**Assigned task**
Report the number of lines in the data where the word "headers" appears, and add no other text.

----------------------------------------

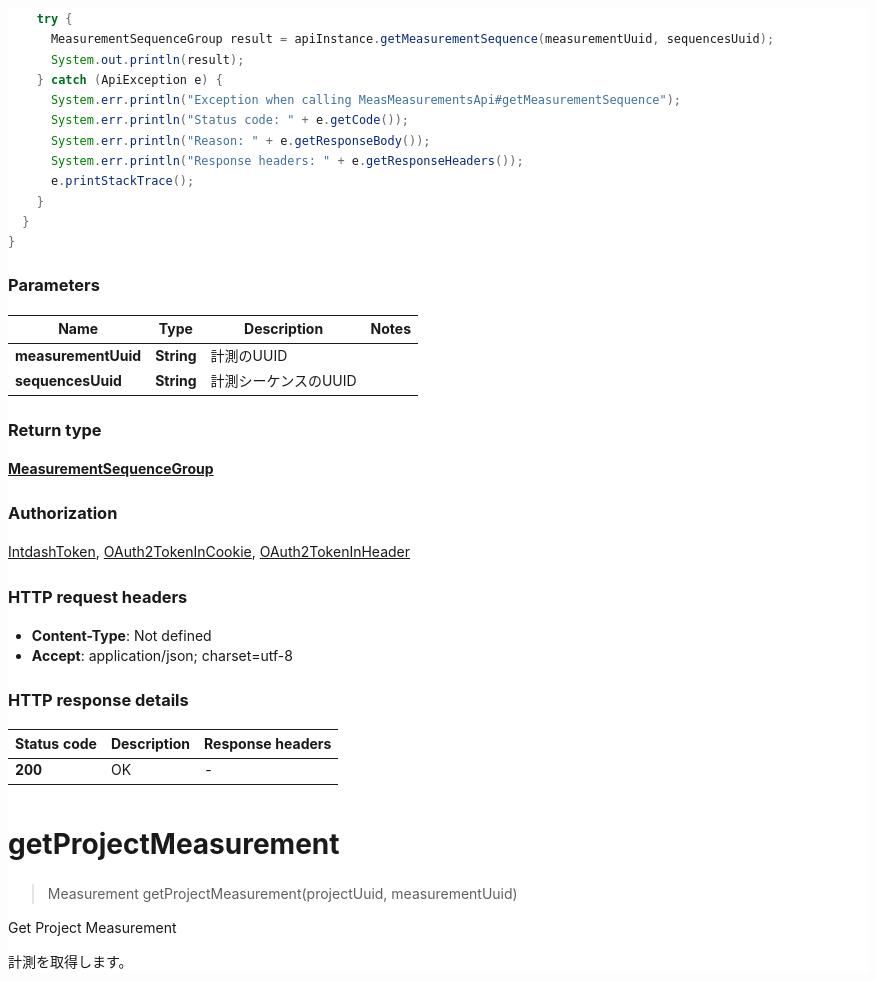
 ```java
    try {
      MeasurementSequenceGroup result = apiInstance.getMeasurementSequence(measurementUuid, sequencesUuid);
      System.out.println(result);
    } catch (ApiException e) {
      System.err.println("Exception when calling MeasMeasurementsApi#getMeasurementSequence");
      System.err.println("Status code: " + e.getCode());
      System.err.println("Reason: " + e.getResponseBody());
      System.err.println("Response headers: " + e.getResponseHeaders());
      e.printStackTrace();
    }
  }
}
```

### Parameters

| Name | Type | Description  | Notes |
|------------- | ------------- | ------------- | -------------|
| **measurementUuid** | **String**| 計測のUUID | |
| **sequencesUuid** | **String**| 計測シーケンスのUUID | |

### Return type

[**MeasurementSequenceGroup**](MeasurementSequenceGroup.md)

### Authorization

[IntdashToken](../README.md#IntdashToken), [OAuth2TokenInCookie](../README.md#OAuth2TokenInCookie), [OAuth2TokenInHeader](../README.md#OAuth2TokenInHeader)

### HTTP request headers

 - **Content-Type**: Not defined
 - **Accept**: application/json; charset=utf-8

### HTTP response details
| Status code | Description | Response headers |
|-------------|-------------|------------------|
| **200** | OK |  -  |

<a id="getProjectMeasurement"></a>
# **getProjectMeasurement**
> Measurement getProjectMeasurement(projectUuid, measurementUuid)

Get Project Measurement

計測を取得します。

----------------------------------------

**Written solution**
3